DATA EXTRACT below:

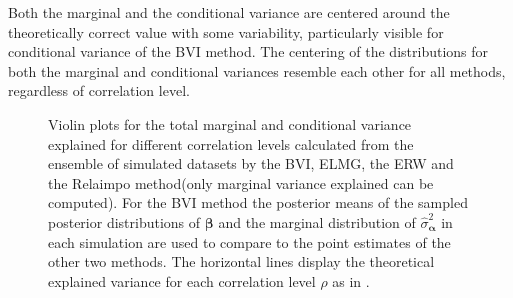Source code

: Both the marginal and the conditional variance are centered around the theoretically correct value with some variability, particularly visible for conditional variance of the BVI method. 
The centering of the distributions for both the marginal and conditional variances resemble each other for all methods, regardless of correlation level.
\begin{figure}[!ht]
  \centering
  \hfill
  \caption{Violin plots for the total marginal and conditional variance explained for different correlation levels calculated from the ensemble of simulated datasets by the BVI, ELMG, the ERW and the Relaimpo method(only marginal variance explained can be computed). For the BVI method the posterior means of the sampled posterior distributions of $\boldsymbol{\beta}$ and the marginal distribution of $\hat{\sigma}^2_{\boldsymbol{\alpha}}$ in each simulation are used to compare to the point estimates of the other two methods. The horizontal lines display the theoretical explained variance for each correlation level $\rho$ as in .}
  \label{fig:total_variance}
\end{figure}

\newpage
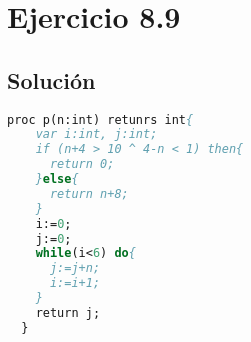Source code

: \documentclass[11pt, a4paper, titlepage]{article}
\begin{document}


\section*{Ejercicio 8.9}
\subsection*{Solución}
\begin{lstlisting}[language=pascal]
  proc p(n:int) retunrs int{
    var i:int, j:int;
    if (n+4 > 10 ^ 4-n < 1) then{
      return 0;
    }else{
      return n+8;
    }
    i:=0;
    j:=0;
    while(i<6) do{
      j:=j+n;
      i:=i+1;
    }
    return j;
  }
\end{lstlisting}
\end{document}
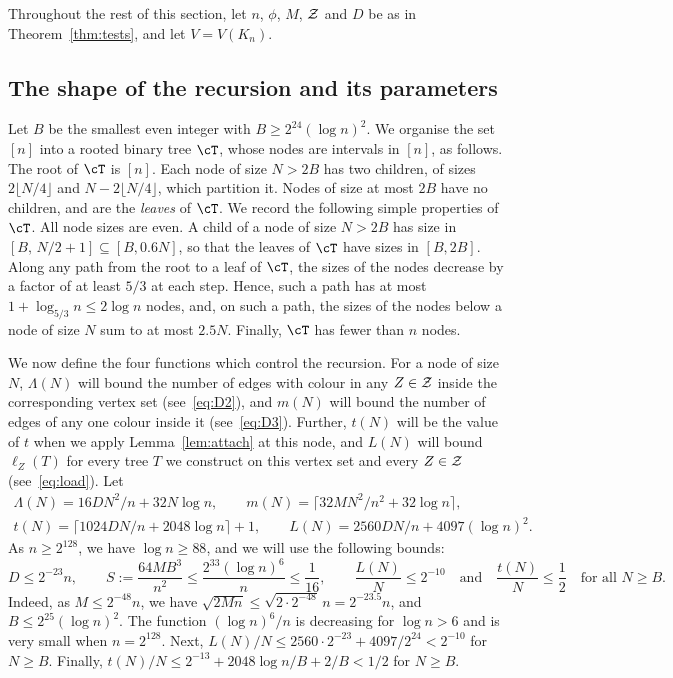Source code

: Throughout the rest of this section, let $n$, $\phi$, $M$, $\cZ$ and $D$ be as in Theorem~\ref{thm:tests}, and let $V=V(K_n)$.

\subsection{The shape of the recursion and its parameters}\label{sec:hierarchy}
Let $B$ be the smallest even integer with $B\ge2^{24}(\log n)^2$.
We organise the set $[n]$ into a rooted binary tree $\cT$, whose nodes are intervals in $[n]$, as follows. The root of $\cT$ is $[n]$. Each node of size $N>2B$ has two children, of sizes $2\lfloor N/4\rfloor$ and $N-2\lfloor N/4\rfloor$, which partition it. Nodes of size at most $2B$ have no children, and are the \emph{leaves} of $\cT$.
We record the following simple properties of $\cT$.
All node sizes are even.
A child of a node of size $N>2B$ has size in $[B,\,N/2+1]\subseteq[B,0.6N]$, so that the leaves of $\cT$ have sizes in $[B,2B]$.
Along any path from the root to a leaf of $\cT$, the sizes of the nodes decrease by a factor of at least $5/3$ at each step. Hence, such a path has at most $1+\log_{5/3}n\le2\log n$ nodes, and, on such a path, the sizes of the nodes below a node of size $N$ sum to at most $2.5N$. Finally, $\cT$ has fewer than $n$ nodes.

We now define the four functions which control the recursion. For a node of size $N$, $\Lambda(N)$ will bound the number of edges with colour in any $Z\in \cZ$ inside the corresponding vertex set (see~\eqref{eq:D2}), and $m(N)$ will bound the number of edges of any one colour inside it (see~\eqref{eq:D3}). Further, $t(N)$ will be the value of $t$ when we apply Lemma~\ref{lem:attach} at this node, and $L(N)$ will bound $\ell_Z(T)$ for every tree $T$ we construct on this vertex set and every $Z\in\cZ$ (see~\eqref{eq:load}). Let
\begin{gather*}
\Lambda(N)=16DN^2/n+32N\log n,\qquad m(N)=\lceil32MN^2/n^2+32\log n\rceil,\\
t(N)=\lceil1024DN/n+2048\log n\rceil+1,\qquad L(N)=2560DN/n+4097(\log n)^2.
\end{gather*}
As $n\ge2^{128}$, we have $\log n\ge 88$, and we will use the following bounds:
\begin{equation}\label{eq:consts}
D\le2^{-23}n,\qquad S:=\frac{64MB^3}{n^2}\le\frac{2^{33}(\log n)^6}{n}\le\frac1{16},\qquad
\frac{L(N)}{N}\le2^{-10}\quad\text{and}\quad \frac{t(N)}{N}\le\frac12\quad\text{for all }N\ge B.
\end{equation}
Indeed, as $M\le 2^{-48}n$, we have $\sqrt{2M n}\le \sqrt{2\cdot2^{-48}}\,n=2^{-23.5}n$, and $B\le2^{25}(\log n)^2$. The function $(\log n)^6/n$ is decreasing for $\log n>6$ and is very small when $n= 2^{128}$. Next, $L(N)/N\le2560\cdot2^{-23}+4097/2^{24}<2^{-10}$ for $N\geq B$. Finally, $t(N)/N\le2^{-13}+2048\log n/B+2/B<1/2$ for $N\geq B$.

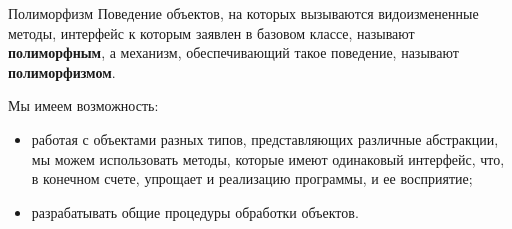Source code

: \documentclass{beamer}
\begin{document}
\begin{frame}{Полиморфизм}
Поведение объектов, на которых вызываются видоизмененные методы, интерфейс к которым заявлен в базовом классе, называют \textbf{полиморфным}, а механизм, обеспечивающий такое поведение, называют \textbf{полиморфизмом}.

Мы имеем возможность:
\begin{itemize}
\item работая с объектами разных типов, представляющих различные абстракции, мы можем использовать методы, которые имеют одинаковый интерфейс, что, в конечном счете, упрощает и реализацию программы, и ее восприятие;
\item разрабатывать общие процедуры обработки объектов.
\end{itemize}
\end{frame}
\end{document}
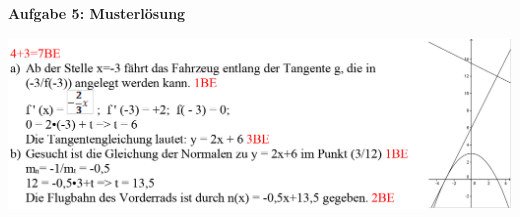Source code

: \documentclass[a4paper,12pt]{article}
\newcommand{\Aufgabe}[1]{
  {
  \vspace*{0.5cm}
  \textsf{\textbf{Aufgabe #1}}
  \vspace*{0.2cm}
  
  }
}
\begin{document}
\newpage
\Aufgabe{5: Musterlösung}
\includegraphics[width=\linewidth]{Q11_1KlausurJanuar2022_ml5.png}


\end{document}
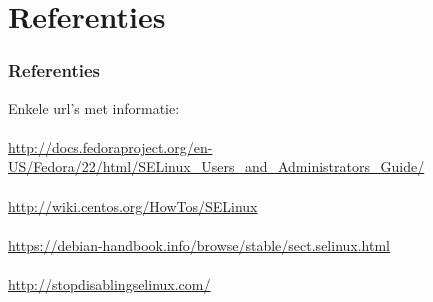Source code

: \section{Referenties}
\begin{frame}
    \frametitle{Referenties}
Enkele url's met informatie: \\
~\\
\footnotesize
\url{http://docs.fedoraproject.org/en-US/Fedora/22/html/SELinux\_Users\_and\_Administrators\_Guide/}
~\\
~\\
\url{http://wiki.centos.org/HowTos/SELinux}
~\\
~\\
\url{https://debian-handbook.info/browse/stable/sect.selinux.html}
~\\
~\\
\url{http://stopdisablingselinux.com/}
\end{frame}
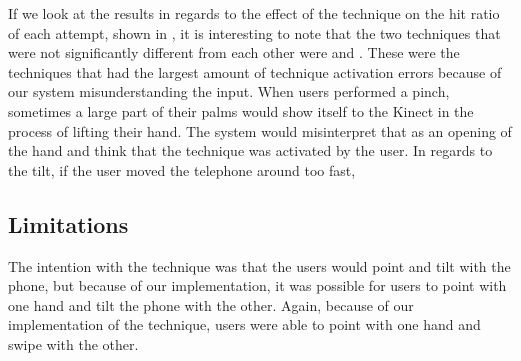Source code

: If we look at the results in regards to the effect of the technique on the hit ratio of each attempt, shown in , it is interesting to note that the two techniques that were not significantly different from each other were \tilt and \pinch. These were the techniques that had the largest amount of technique activation errors because of our system misunderstanding the input. When users performed a pinch, sometimes a large part of their palms would show itself to the Kinect in the process of lifting their hand. The system would misinterpret that as an opening of the hand and think that the technique was activated by the user. In regards to the tilt, if the user moved the telephone around too fast,    

\subsection{Limitations}

The intention with the \tilt technique was that the users would point and tilt with the phone, but because of our implementation, it was possible for users to point with one hand and tilt the phone with the other.
Again, because of our implementation of the \swipe technique, users were able to point with one hand and swipe with the other.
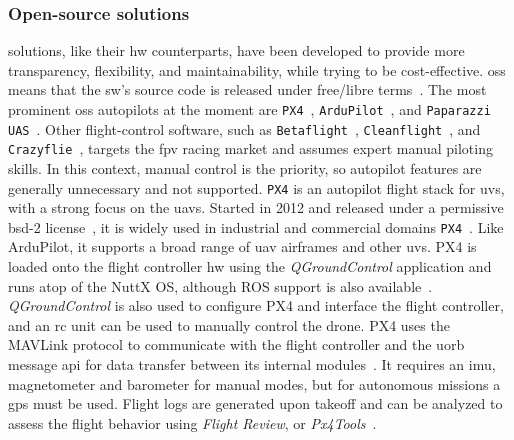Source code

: \subsubsection{Open-source solutions}%
\label{sec:open-source-solut-sw}
 solutions, like their \gls{hw} counterparts, have been
developed to provide more transparency, flexibility, and
maintainability, while trying to be cost-effective. \gls{oss} means that the
\gls{sw}'s source code is released under free/libre
terms~\cite{freeGNU}. The most prominent \gls{oss} autopilots at the moment are
\lstinline{PX4}~\cite{px4-github},
\lstinline{ArduPilot}~\cite{arduPilot-github}, and
\lstinline{Paparazzi UAS}~\cite{paparazzi-github}.
Other flight-control software, such as
\lstinline{Betaflight}~\cite{betaflight-github},
\lstinline{Cleanflight}~\cite{cleanflight-github}, and
\lstinline{Crazyflie}~\cite{crazyflie-home}, targets the \gls{fpv} racing
market and assumes expert manual piloting skills. In this context, manual
control is the priority, so autopilot features are generally unnecessary and not
supported.
%
%
%
\lstinline{PX4} is an autopilot flight stack for \glspl{uv}, with a strong focus on the
\glspl{uav}. Started in 2012 and released under
a permissive \gls{bsd}-2 license~\cite{px4-github}, it is widely used in
industrial and commercial domains
\lstinline{PX4}~\cite{skynodeX-px4,spRacing-px4}. Like ArduPilot, it supports a
broad range of \gls{uav} airframes and other \glspl{uv}.
%
PX4 is loaded onto
the flight controller \gls{hw} using the \emph{QGroundControl}
application and runs atop of the NuttX OS, although ROS support is also
available~\cite{jargalsaikhan2022architectural}. \emph{QGroundControl} is also
used to configure PX4 and interface the flight controller, and an \gls{rc} unit
can be used to manually control the drone.
%
PX4 uses the MAVLink protocol to communicate with the flight controller and the
\gls{uorb} message \gls{api} for data transfer between its internal
modules~\cite{px4-sysArch,jargalsaikhan2022architectural}. It requires an
\gls{imu}, magnetometer and barometer for manual modes, but for autonomous
missions a \gls{gps} must be used. Flight logs are generated upon takeoff and
can be analyzed to assess the flight behavior using \emph{Flight Review}, or
\emph{Px4Tools}~\cite{glossner2021overview}.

End of DATA EXTRACT.

**WORK INSTRUCTIONS:** Read the entries and select each line where the word "following" is found.

**FINISHED TASK:**
We record the following simple properties of $\cT$.
As $n\ge2^{128}$, we have $\log n\ge 88$, and we will use the following bounds:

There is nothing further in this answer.